Beckhoplia castanea

Scientific classification
- Kingdom: Animalia
- Phylum: Arthropoda
- Class: Insecta
- Order: Coleoptera
- Suborder: Polyphaga
- Infraorder: Scarabaeiformia
- Family: Scarabaeidae
- Genus: Beckhoplia
- Species: B. castanea
- Binomial name: Beckhoplia castanea Dombrow, 2020

= Beckhoplia castanea =

- Genus: Beckhoplia
- Species: castanea
- Authority: Dombrow, 2020

Species of beetle

Beckhoplia castanea is a species of beetle of the family Scarabaeidae. It is found in South Africa (Northern Cape).
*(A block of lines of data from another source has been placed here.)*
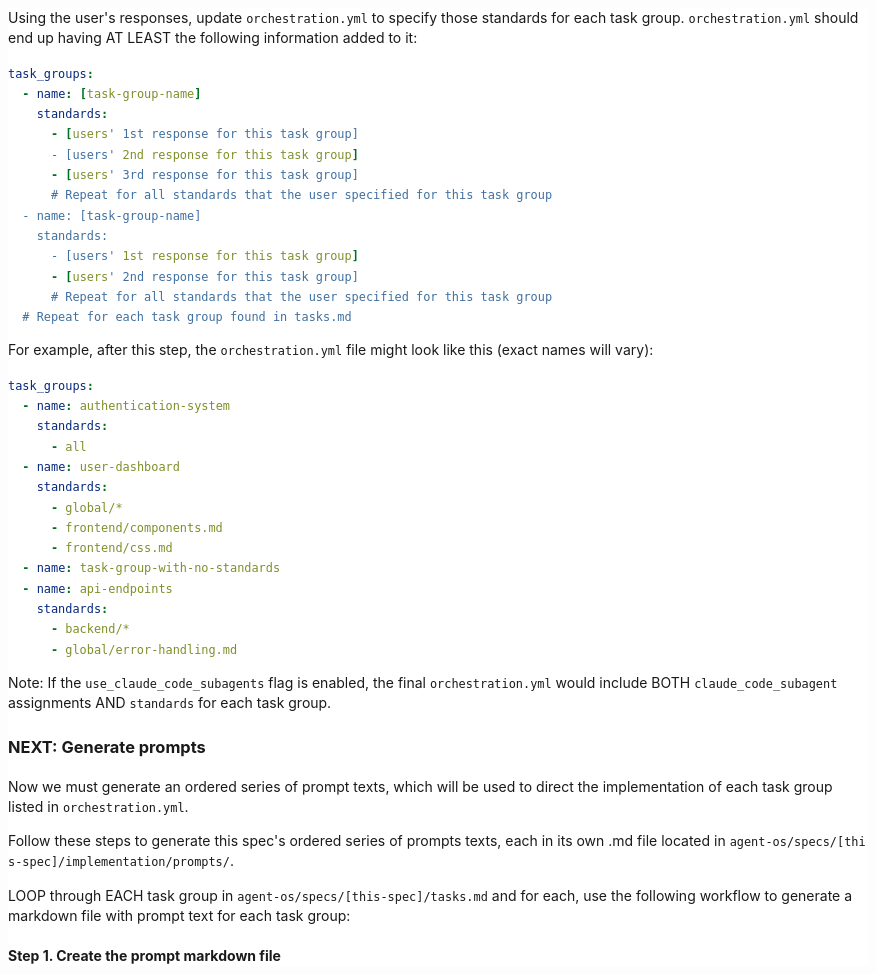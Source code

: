 Using the user's responses, update `orchestration.yml` to specify those standards for each task group.  `orchestration.yml` should end up having AT LEAST the following information added to it:

```yaml
task_groups:
  - name: [task-group-name]
    standards:
      - [users' 1st response for this task group]
      - [users' 2nd response for this task group]
      - [users' 3rd response for this task group]
      # Repeat for all standards that the user specified for this task group
  - name: [task-group-name]
    standards:
      - [users' 1st response for this task group]
      - [users' 2nd response for this task group]
      # Repeat for all standards that the user specified for this task group
  # Repeat for each task group found in tasks.md
```

For example, after this step, the `orchestration.yml` file might look like this (exact names will vary):

```yaml
task_groups:
  - name: authentication-system
    standards:
      - all
  - name: user-dashboard
    standards:
      - global/*
      - frontend/components.md
      - frontend/css.md
  - name: task-group-with-no-standards
  - name: api-endpoints
    standards:
      - backend/*
      - global/error-handling.md
```

Note: If the `use_claude_code_subagents` flag is enabled, the final `orchestration.yml` would include BOTH `claude_code_subagent` assignments AND `standards` for each task group.


### NEXT: Generate prompts

Now we must generate an ordered series of prompt texts, which will be used to direct the implementation of each task group listed in `orchestration.yml`.

Follow these steps to generate this spec's ordered series of prompts texts, each in its own .md file located in `agent-os/specs/[this-spec]/implementation/prompts/`.

LOOP through EACH task group in `agent-os/specs/[this-spec]/tasks.md` and for each, use the following workflow to generate a markdown file with prompt text for each task group:

#### Step 1. Create the prompt markdown file
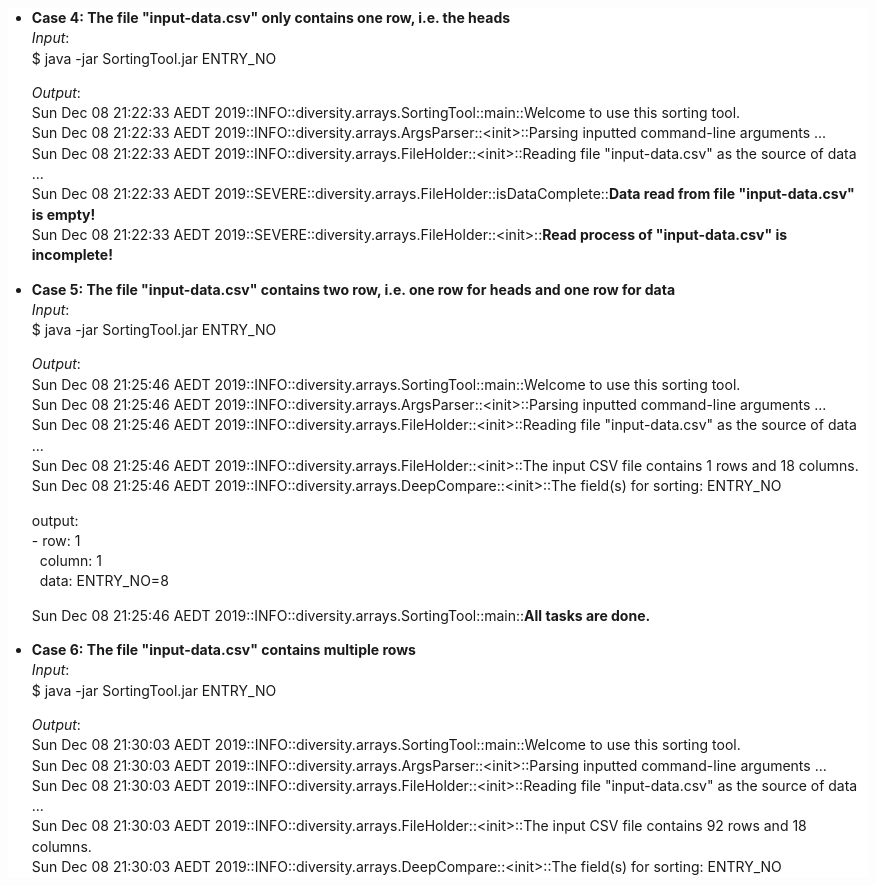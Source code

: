   - **Case 4: The file "input-data.csv" only contains one row, i.e. the heads**  
    *Input*:   
    $ java -jar SortingTool.jar ENTRY_NO  
    
    *Output*:   
    Sun Dec 08 21:22:33 AEDT 2019::INFO::diversity.arrays.SortingTool::main::Welcome to use this sorting tool.  
    Sun Dec 08 21:22:33 AEDT 2019::INFO::diversity.arrays.ArgsParser::\<init>::Parsing inputted command-line arguments ...  
    Sun Dec 08 21:22:33 AEDT 2019::INFO::diversity.arrays.FileHolder::\<init>::Reading file "input-data.csv" as the source of data ...  
    Sun Dec 08 21:22:33 AEDT 2019::SEVERE::diversity.arrays.FileHolder::isDataComplete::**Data read from file "input-data.csv" is empty!**  
    Sun Dec 08 21:22:33 AEDT 2019::SEVERE::diversity.arrays.FileHolder::\<init>::**Read process of "input-data.csv" is incomplete!**  
    
  - **Case 5: The file "input-data.csv" contains two row, i.e. one row for heads and one row for data**  
    *Input*:   
    $ java -jar SortingTool.jar ENTRY_NO  
    
    *Output*:   
    Sun Dec 08 21:25:46 AEDT 2019::INFO::diversity.arrays.SortingTool::main::Welcome to use this sorting tool.  
    Sun Dec 08 21:25:46 AEDT 2019::INFO::diversity.arrays.ArgsParser::\<init>::Parsing inputted command-line arguments ...  
    Sun Dec 08 21:25:46 AEDT 2019::INFO::diversity.arrays.FileHolder::\<init>::Reading file "input-data.csv" as the source of data ...  
    Sun Dec 08 21:25:46 AEDT 2019::INFO::diversity.arrays.FileHolder::\<init>::The input CSV file contains 1 rows and 18 columns.  
    Sun Dec 08 21:25:46 AEDT 2019::INFO::diversity.arrays.DeepCompare::\<init>::The field(s) for sorting: ENTRY_NO  
    
    output:  
    \- row: 1  
      &nbsp;&nbsp;column: 1  
      &nbsp;&nbsp;data: ENTRY_NO=8  
      
    Sun Dec 08 21:25:46 AEDT 2019::INFO::diversity.arrays.SortingTool::main::**All tasks are done.**     
    
  - **Case 6: The file "input-data.csv" contains multiple rows**  
    *Input*:   
    $ java -jar SortingTool.jar ENTRY_NO  
      
    *Output*:   
    Sun Dec 08 21:30:03 AEDT 2019::INFO::diversity.arrays.SortingTool::main::Welcome to use this sorting tool.  
    Sun Dec 08 21:30:03 AEDT 2019::INFO::diversity.arrays.ArgsParser::\<init>::Parsing inputted command-line arguments ...  
    Sun Dec 08 21:30:03 AEDT 2019::INFO::diversity.arrays.FileHolder::\<init>::Reading file "input-data.csv" as the source of data ...  
    Sun Dec 08 21:30:03 AEDT 2019::INFO::diversity.arrays.FileHolder::\<init>::The input CSV file contains 92 rows and 18 columns.  
    Sun Dec 08 21:30:03 AEDT 2019::INFO::diversity.arrays.DeepCompare::\<init>::The field(s) for sorting: ENTRY_NO  
    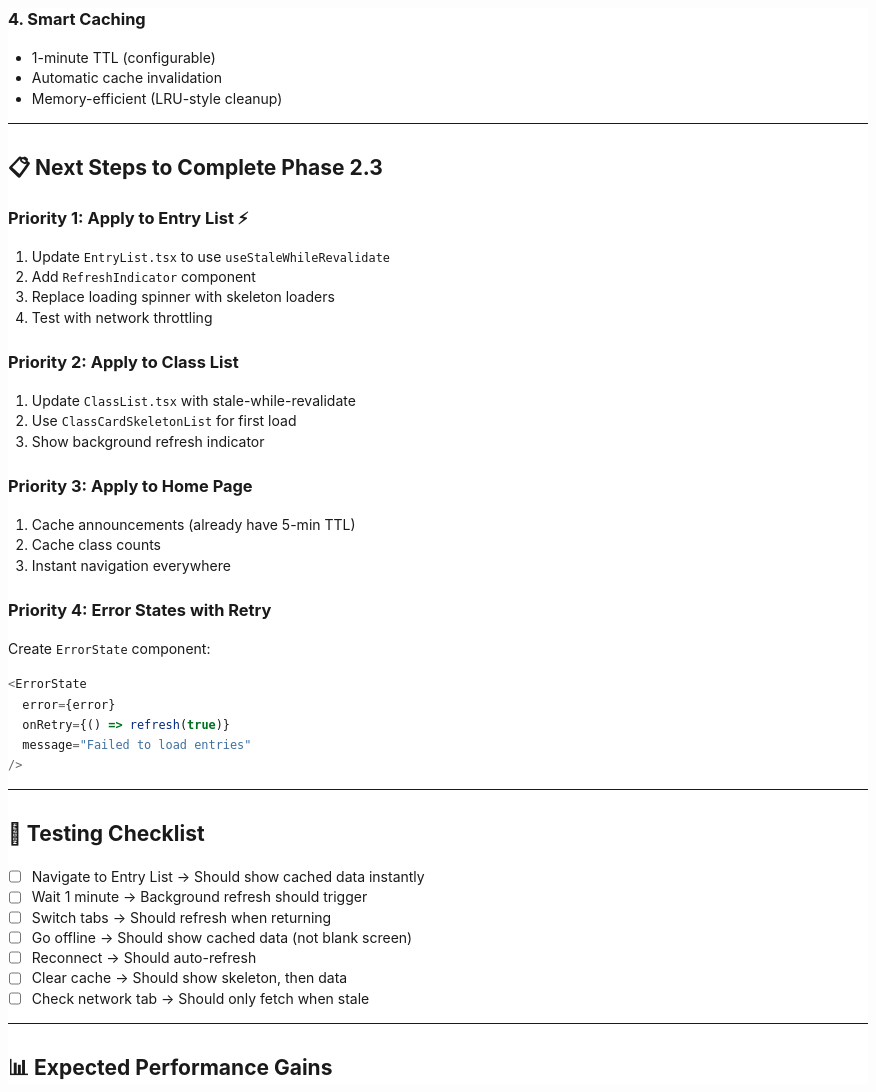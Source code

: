 ### 4. **Smart Caching**
- 1-minute TTL (configurable)
- Automatic cache invalidation
- Memory-efficient (LRU-style cleanup)

---

## 📋 Next Steps to Complete Phase 2.3

### Priority 1: Apply to Entry List ⚡
1. Update `EntryList.tsx` to use `useStaleWhileRevalidate`
2. Add `RefreshIndicator` component
3. Replace loading spinner with skeleton loaders
4. Test with network throttling

### Priority 2: Apply to Class List
1. Update `ClassList.tsx` with stale-while-revalidate
2. Use `ClassCardSkeletonList` for first load
3. Show background refresh indicator

### Priority 3: Apply to Home Page
1. Cache announcements (already have 5-min TTL)
2. Cache class counts
3. Instant navigation everywhere

### Priority 4: Error States with Retry
Create `ErrorState` component:
```typescript
<ErrorState
  error={error}
  onRetry={() => refresh(true)}
  message="Failed to load entries"
/>
```

---

## 🧪 Testing Checklist

- [ ] Navigate to Entry List → Should show cached data instantly
- [ ] Wait 1 minute → Background refresh should trigger
- [ ] Switch tabs → Should refresh when returning
- [ ] Go offline → Should show cached data (not blank screen)
- [ ] Reconnect → Should auto-refresh
- [ ] Clear cache → Should show skeleton, then data
- [ ] Check network tab → Should only fetch when stale

---

## 📊 Expected Performance Gains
The habitat consists of Nieuwoudtville Shale Renosterveld.

== Description ==
Adults reach a length of about 8.4-9.4 mm (males) and 8.2-9.3 mm (females). Males are black with pale-brown elytra, sometimes with blackened outer margins. Females are also black, but with red-brown elytra, which also sometimes have blackened outer margins.

== Life history ==
The recorded host plant is Bulbinella latifolia.

== Etymology ==
The species name is derived from Latin castane- (meaning brown) and refers to the colour of the elytra.